Poverty is a drag for middle-income black youth

NYU (US)—Nearly half of black children classified as middle income are still raised in neighborhoods with a poverty rate of 20 percent or more, a new Pew report shows, greatly increasing their risk of downward mobility.

Only 1 percent of white children at the same income level grow up in poverty, according to the study by New York University sociologist Patrick Sharkey.

Commissioned by the Pew Economic Mobility Project, the study points to a significant disparity between black and white children whose families are at least at the middle income level of $62,000 or more.

Further, the effect of neighborhood poverty alone accounts for a greater portion of the black-white gap than the combined effect of family characteristics including parental education, family structure, occupation, and labor force participation, Sharkey says.

While most research on how economic and social status are transmitted from parents to children focuses on factors within the home or workplace, Sharkey says, his findings “provide support for the idea that neighborhoods, communities, and metropolitan areas are central to processes of economic mobility.”

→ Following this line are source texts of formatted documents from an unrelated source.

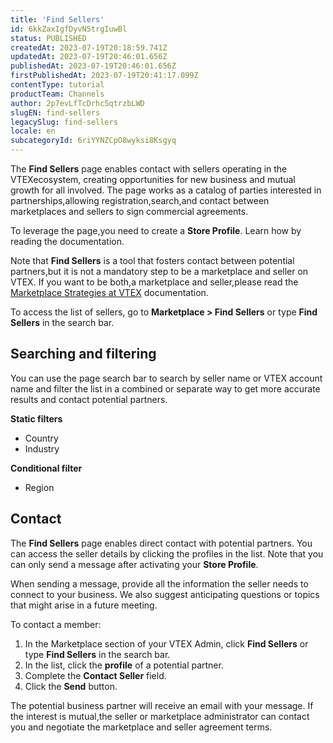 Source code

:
 ```yaml
---
title: 'Find Sellers'
id: 6kkZaxIgfDyvN5trgIuwBl
status: PUBLISHED
createdAt: 2023-07-19T20:18:59.741Z
updatedAt: 2023-07-19T20:46:01.656Z
publishedAt: 2023-07-19T20:46:01.656Z
firstPublishedAt: 2023-07-19T20:41:17.099Z
contentType: tutorial
productTeam: Channels
author: 2p7evLfTcDrhc5qtrzbLWD
slugEN: find-sellers
legacySlug: find-sellers
locale: en
subcategoryId: 6riYYNZCpO8wyksi8Ksgyq
---
```


The **Find Sellers** page enables contact with sellers operating in the VTEXecosystem, creating opportunities for new business and mutual growth for all involved. The page works as a catalog of parties interested in partnerships,allowing registration,search,and contact between marketplaces and sellers to sign commercial agreements.

To leverage the page,you need to create a **Store Profile**. Learn how by reading the documentation.

<div class="alert alert-info">
Note that <b>Find Sellers</b> is a tool that fosters contact between potential partners,but it is not a mandatory step to be a marketplace and seller on VTEX.
If you want to be both,a marketplace and seller,please read the <a href="https://help.vtex.com/pt/tutorial/estrategias-de-marketplace-na-vtex--tutorials_402#atuar-como-marketplace">Marketplace Strategies at VTEX</a> documentation.
</div>  

To access the list of sellers, go to **Marketplace > Find Sellers** or type **Find Sellers** in the search bar.

## Searching and filtering

You can use the page search bar to search by seller name or VTEX account name and filter the list in a combined or separate way to get more accurate results and contact potential partners.

**Static filters**

- Country
- Industry

**Conditional filter**

- Region

## Contact

The **Find Sellers** page enables direct contact with potential partners. You can access the seller details by clicking the profiles in the list. Note that you can only send a message after activating your **Store Profile**.

When sending a message, provide all the information the seller needs to connect to your business. We also suggest anticipating questions or topics that might arise in a future meeting.

To contact a member:

1. In the Marketplace section of your VTEX Admin, click **Find Sellers** or type **Find Sellers** in the search bar.
1. In the list, click the **profile** of a potential partner.
1. Complete the **Contact Seller** field.
1. Click the **Send** button.

<div class="alert alert-info">
The potential business partner will receive an email with your message. If the interest is mutual,the seller or marketplace administrator can contact you and negotiate the marketplace and seller agreement terms.
</div>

Spending childhood in a high-poverty neighborhood (poverty rate of at least 20 percent) versus a low-poverty neighborhood (poverty rate of less than 10 percent), raises the chances of downward mobility by 52 percent the study reports.

“Neighborhoods matter—and matter significantly for the mobility prospects of Americans, says John Morton, managing director of Pew’s Economic Policy Department. “But black children from middle-income families who often live in poorer neighborhoods, have a much higher likelihood of falling down the ladder as adults. Unfortunately, these same neighborhoods have been among the hardest hit in the current recession.”

The report used data from the Panel Study of Income Dynamics (PSID), which has repeatedly collected information on family income and other characteristics from individuals since 1968. The PSID is operated by the Institute for Social Research at the University of Michigan.